2) I understand by the on-disk format that all the child dir/inode
info in one subvolume are in the same tree, but these writes that I am
talking about are not to any tree, they to the data held in inode 256,
which happens to be the mount point. So by root directory, I mean the
mount point or the inode 256 (not any tree). And even though metadata
wise there is no hierarchy as such in the file system, each folder
data will only contain the data belonging to its children right?
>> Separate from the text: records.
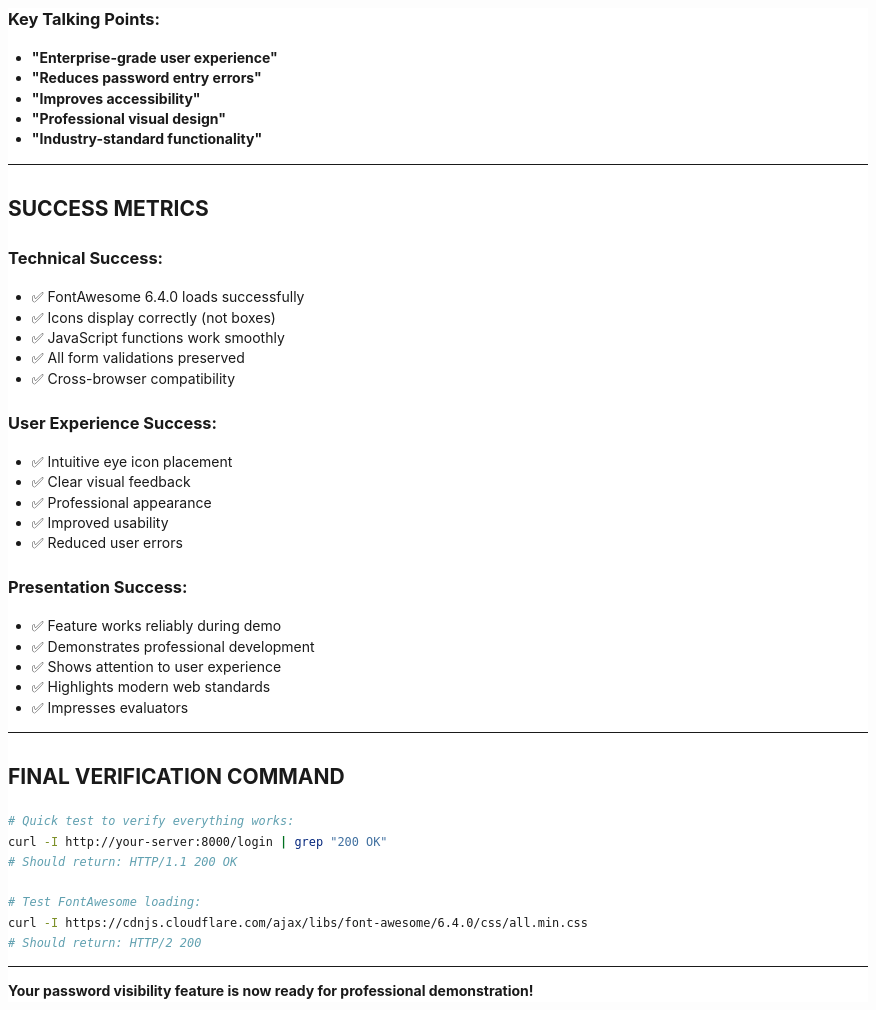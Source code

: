 ### **Key Talking Points:**
- **"Enterprise-grade user experience"**
- **"Reduces password entry errors"**
- **"Improves accessibility"**
- **"Professional visual design"**
- **"Industry-standard functionality"**

---

## SUCCESS METRICS

### **Technical Success:**
- ✅ FontAwesome 6.4.0 loads successfully
- ✅ Icons display correctly (not boxes)
- ✅ JavaScript functions work smoothly
- ✅ All form validations preserved
- ✅ Cross-browser compatibility

### **User Experience Success:**
- ✅ Intuitive eye icon placement
- ✅ Clear visual feedback
- ✅ Professional appearance
- ✅ Improved usability
- ✅ Reduced user errors

### **Presentation Success:**
- ✅ Feature works reliably during demo
- ✅ Demonstrates professional development
- ✅ Shows attention to user experience
- ✅ Highlights modern web standards
- ✅ Impresses evaluators

---

## FINAL VERIFICATION COMMAND

```bash
# Quick test to verify everything works:
curl -I http://your-server:8000/login | grep "200 OK"
# Should return: HTTP/1.1 200 OK

# Test FontAwesome loading:
curl -I https://cdnjs.cloudflare.com/ajax/libs/font-awesome/6.4.0/css/all.min.css
# Should return: HTTP/2 200
```

---

**Your password visibility feature is now ready for professional demonstration!**

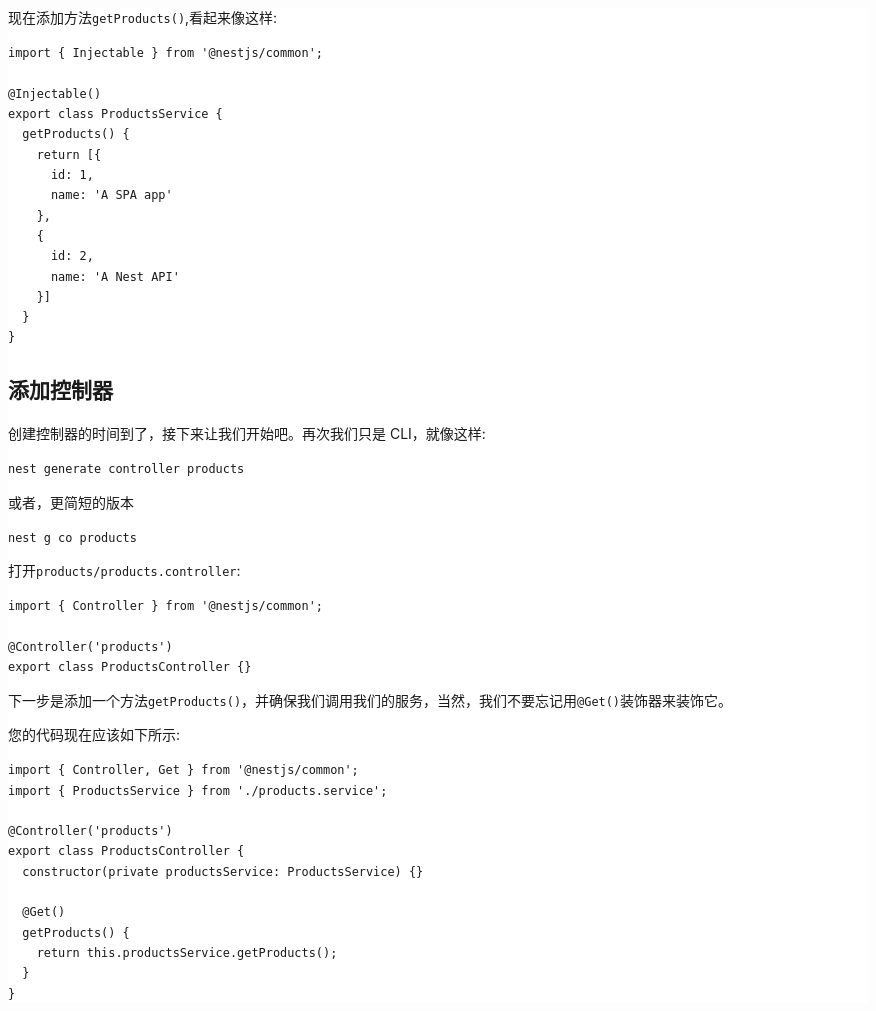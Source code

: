 现在添加方法`getProducts()`,看起来像这样:

```
import { Injectable } from '@nestjs/common';

@Injectable()
export class ProductsService {
  getProducts() {
    return [{
      id: 1,
      name: 'A SPA app'
    },
    {
      id: 2,
      name: 'A Nest API'
    }]
  }
}
```

## 添加控制器

创建控制器的时间到了，接下来让我们开始吧。再次我们只是 CLI，就像这样:

```
nest generate controller products
```

或者，更简短的版本

```
nest g co products
```

打开`products/products.controller`:

```
import { Controller } from '@nestjs/common';

@Controller('products')
export class ProductsController {}
```

下一步是添加一个方法`getProducts()`，并确保我们调用我们的服务，当然，我们不要忘记用`@Get()`装饰器来装饰它。

您的代码现在应该如下所示:

```
import { Controller, Get } from '@nestjs/common';
import { ProductsService } from './products.service';

@Controller('products')
export class ProductsController {
  constructor(private productsService: ProductsService) {}

  @Get()
  getProducts() {
    return this.productsService.getProducts();
  }
}
```
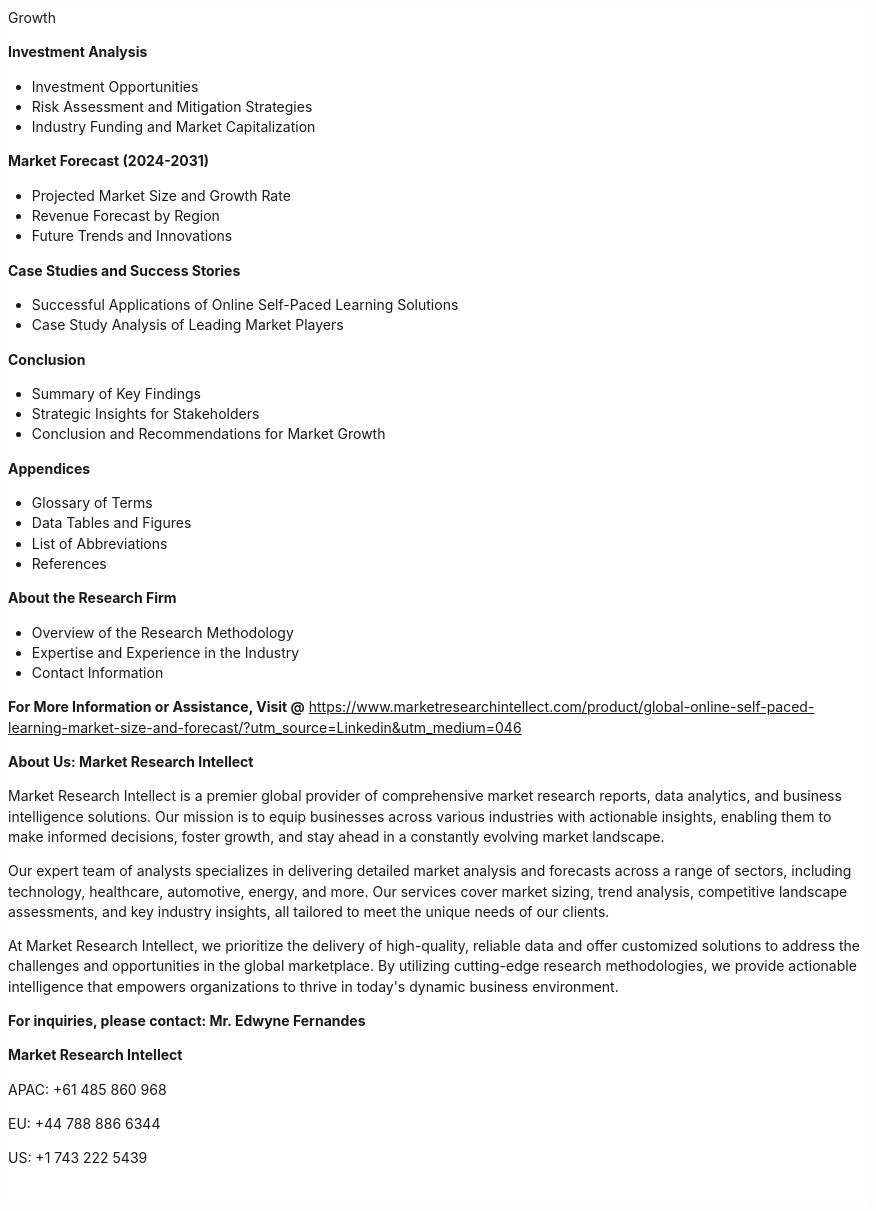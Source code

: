 Growth</li></ul><p><strong>Investment Analysis</strong></p><ul><li>Investment Opportunities</li><li>Risk Assessment and Mitigation Strategies</li><li>Industry Funding and Market Capitalization</li></ul><p><strong>Market Forecast (2024-2031)</strong></p><ul><li>Projected Market Size and Growth Rate</li><li>Revenue Forecast by Region</li><li>Future Trends and Innovations</li></ul><p><strong>Case Studies and Success Stories</strong></p><ul><li>Successful Applications of Online Self-Paced Learning Solutions</li><li>Case Study Analysis of Leading Market Players</li></ul><p><strong>Conclusion</strong></p><ul><li>Summary of Key Findings</li><li>Strategic Insights for Stakeholders</li><li>Conclusion and Recommendations for Market Growth</li></ul><p><strong>Appendices</strong></p><ul><li>Glossary of Terms</li><li>Data Tables and Figures</li><li>List of Abbreviations</li><li>References</li></ul><p><strong>About the Research Firm</strong></p><ul><li>Overview of the Research Methodology</li><li>Expertise and Experience in the Industry</li><li>Contact Information</li></ul></div><div class="article-main__content" data-test-id="publishing-text-block"><p><span class="font-[700]"><strong>For More Information or Assistance, Visit @</strong>&nbsp;<a href="https://www.marketresearchintellect.com/product/global-online-self-paced-learning-market-size-and-forecast/?utm_source=Linkedin&utm_medium=046">https://www.marketresearchintellect.com/product/global-online-self-paced-learning-market-size-and-forecast/?utm_source=Linkedin&utm_medium=046</a></span></p><p><strong>About Us: Market Research Intellect</strong></p><p>Market Research Intellect is a premier global provider of comprehensive market research reports, data analytics, and business intelligence solutions. Our mission is to equip businesses across various industries with actionable insights, enabling them to make informed decisions, foster growth, and stay ahead in a constantly evolving market landscape.</p><p>Our expert team of analysts specializes in delivering detailed market analysis and forecasts across a range of sectors, including technology, healthcare, automotive, energy, and more. Our services cover market sizing, trend analysis, competitive landscape assessments, and key industry insights, all tailored to meet the unique needs of our clients.</p><p>At Market Research Intellect, we prioritize the delivery of high-quality, reliable data and offer customized solutions to address the challenges and opportunities in the global marketplace. By utilizing cutting-edge research methodologies, we provide actionable intelligence that empowers organizations to thrive in today's dynamic business environment.</p><p><strong>For inquiries, please contact: Mr. Edwyne Fernandes</strong></p><p><strong>Market Research Intellect</strong></p><p>APAC: +61 485 860 968</p><p>EU: +44 788 886 6344</p><p>US: +1 743 222 5439</p></div><div class="article-main__content" data-test-id="publishing-text-block">&nbsp;</div>
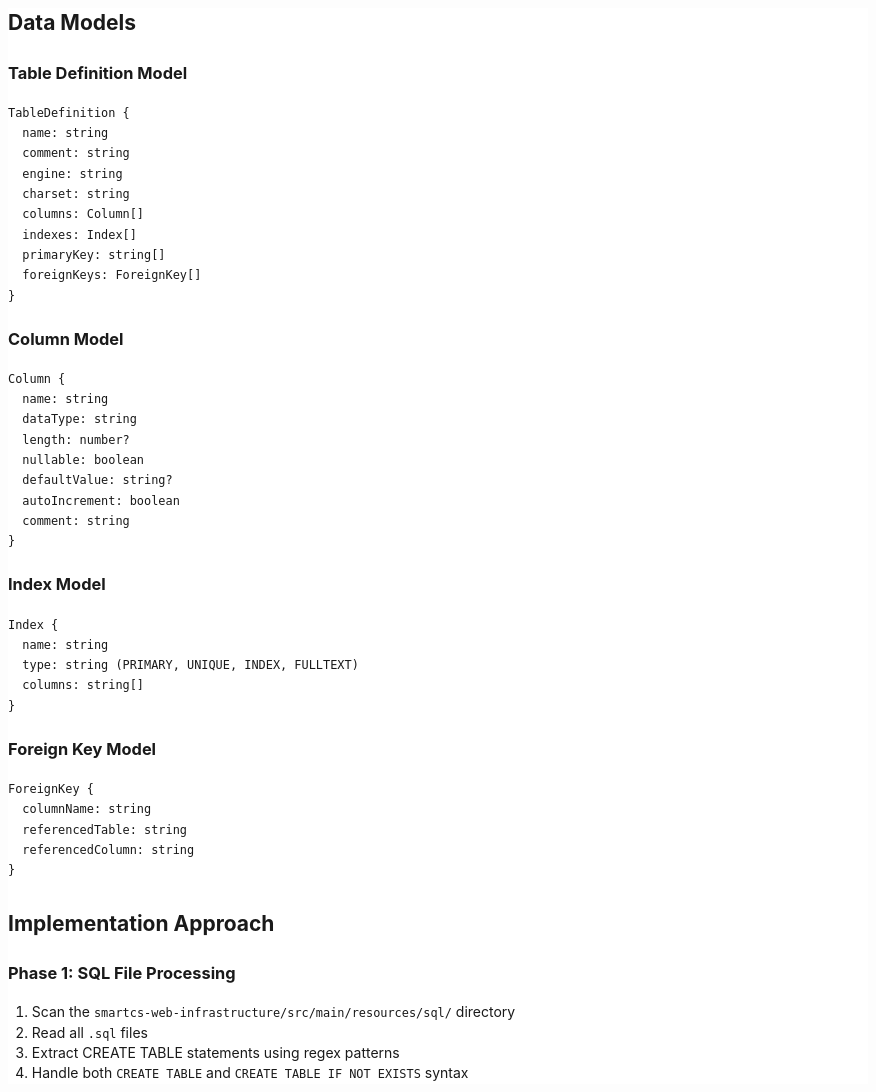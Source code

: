 ## Data Models

### Table Definition Model
```
TableDefinition {
  name: string
  comment: string
  engine: string
  charset: string
  columns: Column[]
  indexes: Index[]
  primaryKey: string[]
  foreignKeys: ForeignKey[]
}
```

### Column Model
```
Column {
  name: string
  dataType: string
  length: number?
  nullable: boolean
  defaultValue: string?
  autoIncrement: boolean
  comment: string
}
```

### Index Model
```
Index {
  name: string
  type: string (PRIMARY, UNIQUE, INDEX, FULLTEXT)
  columns: string[]
}
```

### Foreign Key Model
```
ForeignKey {
  columnName: string
  referencedTable: string
  referencedColumn: string
}
```

## Implementation Approach

### Phase 1: SQL File Processing
1. Scan the `smartcs-web-infrastructure/src/main/resources/sql/` directory
2. Read all `.sql` files
3. Extract CREATE TABLE statements using regex patterns
4. Handle both `CREATE TABLE` and `CREATE TABLE IF NOT EXISTS` syntax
Hence
my question was that why does the data in the extent allocated to
inode 256 need to be rewritten instead of just the parent folder for a
rename?
Thanks,
Rohan
On 10 September 2017 at 01:45, Qu Wenruo <quwenruo.btrfs@xxxxxxx> wrote:
>
>
> On 2017年09月10日 14:41, Qu Wenruo wrote:
>>
>>
>>
>> On 2017年09月10日 07:50, Rohan Kadekodi wrote:
>>>
>>> Hello,
>>>
>>> I was trying to understand how file renames are handled in Btrfs. I
>>> read the code documentation, but had a problem understanding a few
>>> things.
>>>
>>> During a file rename, btrfs_commit_transaction() is called which is
>>> because Btrfs has to commit the whole FS before storing the
>>> information related to the new renamed file. It has to commit the FS
>>> because a rename first does an unlink, which is not recorded in the
>>> btrfs_rename() transaction and so is not logged in the log tree. Is my
>>> understanding correct? If yes, my questions are as follows:
>>
>>
>> Not familiar with rename kernel code, so not much help for rename
>> opeartion.
>>
>>>
>>> 1. What does committing the whole FS mean?
>>
>>
>> Committing the whole fs means a lot of things, but generally speaking, it
>> makes that the on-disk data is inconsistent with each other.
>
> ^consistent
> Sorry for the typo.
>
> Thanks,
> Qu
>
>>
>> For obvious part, it writes modified fs/subvolume trees to disk (with
>> handling of tree operations so no half modified trees).
>>
>> Also other trees like extent tree (very hot since every CoW will update
>> it, and the most complicated one), csum tree if modified.
>>
>> After transaction is committed, the on-disk btrfs will represent the
>> states when commit trans is called, and every tree should match each other.
>>
>> Despite of this, after a transaction is committed, generation of the fs
>> get increased and modified tree blocks will have the same generation number.
>>
>>> Blktrace shows that there
>>> are 2 256KB writes, which are essentially writes to the data of
>>> the root directory of the file system (which I found out through
>>> btrfs-debug-tree).
>>
>>
>> I'd say you didn't check btrfs-debug-tree output carefully enough.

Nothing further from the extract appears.